_Exercise prompt_: Write out exactly, please, every line from the beginning of the entries to the line holding "今天教會裏的牧者幾乎是被逼著", and no pictures.

[Items listed in a dataset]
=== Section Start ===

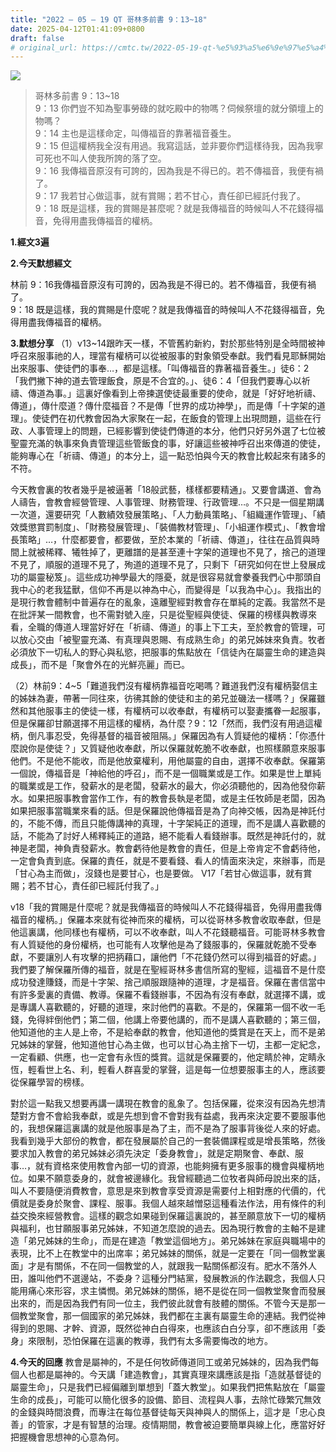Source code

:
 ```yaml
---
title: "2022 – 05 – 19 QT 哥林多前書 9：13~18"
date: 2025-04-12T01:41:09+0800
draft: false
# original_url: https://cmtc.tw/2022-05-19-qt-%e5%93%a5%e6%9e%97%e5%a4%9a%e5%89%8d%e6%9b%b8-9%ef%bc%9a1318
---
```


![](/images/qt.jpg)
> 哥林多前書 9：13\~18  
> 9：13 你們豈不知為聖事勞碌的就吃殿中的物嗎？伺候祭壇的就分領壇上的物嗎？  
> 9：14 主也是這樣命定，叫傳福音的靠著福音養生。  
> 9：15 但這權柄我全沒有用過。我寫這話，並非要你們這樣待我，因為我寧可死也不叫人使我所誇的落了空。  
> 9：16 我傳福音原沒有可誇的，因為我是不得已的。若不傳福音，我便有禍了。  
> 9：17 我若甘心做這事，就有賞賜；若不甘心，責任卻已經託付我了。  
> 9：18 既是這樣，我的賞賜是甚麼呢？就是我傳福音的時候叫人不花錢得福音，免得用盡我傳福音的權柄。

**1.經文3遍**

**2.今天默想經文**
  
林前 9：16我傳福音原沒有可誇的，因為我是不得已的。若不傳福音，我便有禍了。  
9：18 既是這樣，我的賞賜是什麼呢？就是我傳福音的時候叫人不花錢得福音，免得用盡我傳福音的權柄。

**3.默想分享**
（1）v13\~14跟昨天一樣，不管舊約新約，對於那些特別是全時間被神呼召來服事祂的人，理當有權柄可以從被服事的對象領受奉獻。我們看見耶穌開始出來服事、使徒們的事奉…，都是這樣。「叫傳福音的靠著福音養生。」徒6：2「我們撇下神的道去管理飯食，原是不合宜的。」、徒6：4「但我們要專心以祈禱、傳道為事。」這裏好像看到上帝揀選使徒最重要的使命，就是「好好地祈禱、傳道」，傳什麼道？傳什麼福音？不是傳「世界的成功神學」，而是傳「十字架的道理」。使徒們在初代教會因為大家聚在一起，在飯食的管理上出現問題，這些在行政、人事管理上的問題，已經影響到使徒們傳道的本分，他們只好另外選了七位被聖靈充滿的執事來負責管理這些管飯食的事，好讓這些被神呼召出來傳道的使徒，能夠專心在「祈禱、傳道」的本分上，這一點恐怕與今天的教會比較起來有諸多的不符。

今天教會裏的牧者幾乎是被逼著「18般武藝，樣樣都要精通」。又要會講道、會為人禱告，會教會經營管理、人事管理、財務管理、行政管理…。不只是一個星期講一次道，還要研究「人數績效發展策略」、「人力動員策略」、「組織運作管理」、「績效獎懲賞罰制度」、「財務發展管理」、「裝備教材管理」、「小組運作模式」、「教會增長策略」…，什麼都要會，都要做，至於本業的「祈禱、傳道」，往往在品質與時間上就被稀釋、犧牲掉了，更離譜的是甚至連十字架的道理也不見了，捨己的道理不見了，順服的道理不見了，殉道的道理不見了，只剩下「研究如何在世上發展成功的屬靈秘笈」。這些成功神學最大的隱憂，就是很容易就會豢養我們心中那頭自我中心的老我猛獸，信仰不再是以神為中心，而變得是「以我為中心」。我指出的是現行教會體制中普遍存在的亂象，遠離聖經對教會存在單純的定義。我當然不是在批評某一間教會，也不需對號入座，只是從聖經與使徒、保羅的榜樣與教導來看，全職的傳道人理當好好在「祈禱、傳道」的事上下工夫，至於教會的管理，可以放心交由「被聖靈充滿、有真理與恩賜、有成熟生命」的弟兄姊妹來負責。牧者必須放下一切私人的野心與私慾，把服事的焦點放在「信徒內在屬靈生命的建造與成長」，而不是「聚會外在的光鮮亮麗」而已。

（2）林前9：4\~5「難道我們沒有權柄靠福音吃喝嗎？難道我們沒有權柄娶信主的姊妹為妻，帶著一同往來，彷彿其餘的使徒和主的弟兄並磯法一樣嗎？」保羅雖然和其他服事主的使徒一樣，有權柄可以收奉獻，有權柄可以娶妻攜眷一起服事，但是保羅卻甘願選擇不用這樣的權柄，為什麼？9：12「然而，我們沒有用過這權柄，倒凡事忍受，免得基督的福音被阻隔。」保羅因為有人質疑他的權柄：「你憑什麼說你是使徒？」又質疑他收奉獻，所以保羅就乾脆不收奉獻，也照樣願意來服事他們。不是他不能收，而是他放棄權利，用他屬靈的自由，選擇不收奉獻。保羅第一個說，傳福音是「神給他的呼召」，而不是一個職業或是工作。如果是世上單純的職業或是工作，發薪水的是老闆，發薪水的最大，你必須聽他的，因為他發你薪水。如果把服事教會當作工作，有的教會長執是老闆，或是主任牧師是老闆，因為如果把服事當職業來看的話。但是保羅說他傳福音是為了向神交帳，因為是神託付的，不能不傳，而且只能傳講神的真理，十字架純正的道理，而不是講人喜歡聽的話，不能為了討好人稀釋純正的道路，絕不能看人看錢辦事。既然是神託付的，就神是老闆，神負責發薪水。教會虧待他是教會的責任，但是上帝肯定不會虧待他，一定會負責到底。保羅的責任，就是不要看錢、看人的情面來決定，來辦事，而是「甘心為主而做」，沒錢也是要甘心，也是要做。 V17「若甘心做這事，就有賞賜；若不甘心，責任卻已經託付我了。」

v18「我的賞賜是什麼呢？就是我傳福音的時候叫人不花錢得福音，免得用盡我傳福音的權柄。」保羅本來就有從神而來的權柄，可以從哥林多教會收取奉獻，但是他這裏講，他同樣也有權柄，可以不收奉獻，叫人不花錢聽福音。可能哥林多教會有人質疑他的身份權柄，也可能有人攻擊他是為了錢服事的，保羅就乾脆不受奉獻，不要讓別人有攻擊的把抦藉口，讓他們「不花錢仍然可以得到福音的好處。」我們要了解保羅所傳的福音，就是在聖經哥林多書信所寫的聖經，這福音不是什麼成功發達賺錢，而是十字架、捨己順服跟隨神的道理，才是福音。保羅在書信當中有許多愛裏的責備、教導。保羅不看錢辦事，不因為有沒有奉獻，就選擇不講，或是專講人喜歡聽的，好聽的道理，來討他們的喜歡。不是的，保羅第一個不收一毛錢，免得絆倒他們；第二個，他講上帝要他講的，而不是講人喜歡聽的；第三個，他知道他的主人是上帝，不是給奉獻的教會，他知道他的獎賞是在天上，而不是弟兄姊妹的掌聲，他知道他甘心為主做，也可以甘心為主捨下一切，主都一定紀念，一定看顧、供應，也一定會有永恆的獎賞。這就是保羅要的，他定睛於神，定睛永恆，輕看世上名、利，輕看人群喜愛的掌聲，這是每一位想要服事主的人，應該要從保羅學習的榜樣。

對於這一點我又想要再講一講現在教會的亂象了。包括保羅，從來沒有因為先想清楚對方會不會給我奉獻，或是先想到會不會對我有益處，我再來決定要不要服事他的，我想保羅這裏講的就是他服事是為了主，而不是為了服事背後從人來的好處。我看到幾乎大部份的教會，都在發展屬於自己的一套裝備課程或是增長策略，然後要求加入教會的弟兄姊妹必須先決定「委身教會」，就是定期聚會、奉獻、服事…，就有資格來使用教會內部一切的資源，也能夠擁有更多服事的機會與權柄地位。如果不願意委身的，就會被邊緣化。我曾經聽過二位牧者與師母說出來的話，叫人不要隨便消費教會，意思是來到教會享受資源是需要付上相對應的代價的，代價就是委身於聚會、課程、服事。我個人越來越憎惡這種看法作法，用有條件的利益交換來經營教會。這樣的觀念如果碰到保羅這裏說的，甚至願意放下一切的權柄與福利，也甘願服事弟兄姊妹，不知道怎麼說的過去。因為現行教會的主軸不是建造「弟兄姊妹的生命」，而是在建造「教堂這個地方」。弟兄姊妹在家庭與職場中的表現，比不上在教堂中的出席率；弟兄姊妹的關係，就是一定要在「同一個教堂裏面」才是有關係，不在同一個教堂的人，就跟我一點關係都沒有。肥水不落外人田，誰叫他們不選邊站，不委身？這種分門結黨，發展教派的作法觀念，我個人只能用痛心來形容，求主憐憫。弟兄姊妹的關係，絕不是從在同一個教堂聚會而發展出來的，而是因為我們有同一位主，我們彼此就會有肢體的關係。不管今天是那一個教堂聚會，那一個國家的弟兄姊妹，我們都在主裏有屬靈生命的連結。我們從神得到的恩賜、才幹、資源，既然從神白白得來，也應該白白分享，卻不應該用「委身」來限制，恐怕保羅在這裏的教導，我們有太多需要悔改的地方。

**4.今天的回應**
教會是屬神的，不是任何牧師傳道同工或弟兄姊妹的，因為我們每個人也都是屬神的。今天講「建造教會」，其實真理來講應該是指「造就基督徒的屬靈生命」，只是我們已經偏離到單想到「蓋大教堂」。如果我們把焦點放在「屬靈生命的成長」，可能可以簡化很多的設備、節目、流程與人事，去除忙碌繁冗無效的金錢與時間浪費，而專注在每位基督徒每天與神與人的關係上，這才是「忠心良善」的管家，才是有智慧的治理。疫情期間，教會被迫要簡單與線上化，應當好好把握機會思想神的心意為何。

=== Section End ===

_Written answer_:
Source code

:
 ```yaml
---
title: "2022 – 05 – 19 QT 哥林多前書 9：13~18"
date: 2025-04-12T01:41:09+0800
draft: false
# original_url: https://cmtc.tw/2022-05-19-qt-%e5%93%a5%e6%9e%97%e5%a4%9a%e5%89%8d%e6%9b%b8-9%ef%bc%9a1318
---
```


![](/images/qt.jpg)
> 哥林多前書 9：13\~18  
> 9：13 你們豈不知為聖事勞碌的就吃殿中的物嗎？伺候祭壇的就分領壇上的物嗎？  
> 9：14 主也是這樣命定，叫傳福音的靠著福音養生。  
> 9：15 但這權柄我全沒有用過。我寫這話，並非要你們這樣待我，因為我寧可死也不叫人使我所誇的落了空。  
> 9：16 我傳福音原沒有可誇的，因為我是不得已的。若不傳福音，我便有禍了。  
> 9：17 我若甘心做這事，就有賞賜；若不甘心，責任卻已經託付我了。  
> 9：18 既是這樣，我的賞賜是甚麼呢？就是我傳福音的時候叫人不花錢得福音，免得用盡我傳福音的權柄。

**1.經文3遍**

**2.今天默想經文**
  
林前 9：16我傳福音原沒有可誇的，因為我是不得已的。若不傳福音，我便有禍了。  
9：18 既是這樣，我的賞賜是什麼呢？就是我傳福音的時候叫人不花錢得福音，免得用盡我傳福音的權柄。

**3.默想分享**
（1）v13\~14跟昨天一樣，不管舊約新約，對於那些特別是全時間被神呼召來服事祂的人，理當有權柄可以從被服事的對象領受奉獻。我們看見耶穌開始出來服事、使徒們的事奉…，都是這樣。「叫傳福音的靠著福音養生。」徒6：2「我們撇下神的道去管理飯食，原是不合宜的。」、徒6：4「但我們要專心以祈禱、傳道為事。」這裏好像看到上帝揀選使徒最重要的使命，就是「好好地祈禱、傳道」，傳什麼道？傳什麼福音？不是傳「世界的成功神學」，而是傳「十字架的道理」。使徒們在初代教會因為大家聚在一起，在飯食的管理上出現問題，這些在行政、人事管理上的問題，已經影響到使徒們傳道的本分，他們只好另外選了七位被聖靈充滿的執事來負責管理這些管飯食的事，好讓這些被神呼召出來傳道的使徒，能夠專心在「祈禱、傳道」的本分上，這一點恐怕與今天的教會比較起來有諸多的不符。

今天教會裏的牧者幾乎是被逼著「18般武藝，樣樣都要精通」。又要會講道、會為人禱告，會教會經營管理、人事管理、財務管理、行政管理…。不只是一個星期講一次道，還要研究「人數績效發展策略」、「人力動員策略」、「組織運作管理」、「績效獎懲賞罰制度」、「財務發展管理」、「裝備教材管理」、「小組運作模式」、「教會增長策略」…，什麼都要會，都要做，至於本業的「祈禱、傳道」，往往在品質與時間上就被稀釋、犧牲掉了，更離譜的是甚至連十字架的道理也不見了，捨己的道理不見了，順服的道理不見了，殉道的道理不見了，只剩下「研究如何在世上發展成功的屬靈秘笈」。這些成功神學最大的隱憂，就是很容易就會豢養我們心中那頭自我中心的老我猛獸，信仰不再是以神為中心，而變得是「以我為中心」。我指出的是現行教會體制中普遍存在的亂象，遠離聖經對教會存在單純的定義。我當然不是在批評某一間教會，也不需對號入座，只是從聖經與使徒、保羅的榜樣與教導來看，全職的傳道人理當好好在「祈禱、傳道」的事上下工夫，至於教會的管理，可以放心交由「被聖靈充滿、有真理與恩賜、有成熟生命」的弟兄姊妹來負責。牧者必須放下一切私人的野心與私慾，把服事的焦點放在「信徒內在屬靈生命的建造與成長」，而不是「聚會外在的光鮮亮麗」而已。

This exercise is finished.